* [What the task asks]: Each line from the first down to the one containing "While not intended" should be returned exactly as it appears below.

* [Given data]:
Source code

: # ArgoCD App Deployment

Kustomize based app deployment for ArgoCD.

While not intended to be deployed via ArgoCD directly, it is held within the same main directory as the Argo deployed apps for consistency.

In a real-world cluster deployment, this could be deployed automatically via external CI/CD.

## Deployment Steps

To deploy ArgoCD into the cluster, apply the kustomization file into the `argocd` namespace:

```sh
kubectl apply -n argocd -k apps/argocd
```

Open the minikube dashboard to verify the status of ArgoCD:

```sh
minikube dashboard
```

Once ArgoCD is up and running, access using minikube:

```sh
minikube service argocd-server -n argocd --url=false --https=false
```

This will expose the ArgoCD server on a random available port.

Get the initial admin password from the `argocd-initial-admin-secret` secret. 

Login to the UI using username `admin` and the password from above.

* [Task output]:
Source code

: # ArgoCD App Deployment

Kustomize based app deployment for ArgoCD.

While not intended to be deployed via ArgoCD directly, it is held within the same main directory as the Argo deployed apps for consistency.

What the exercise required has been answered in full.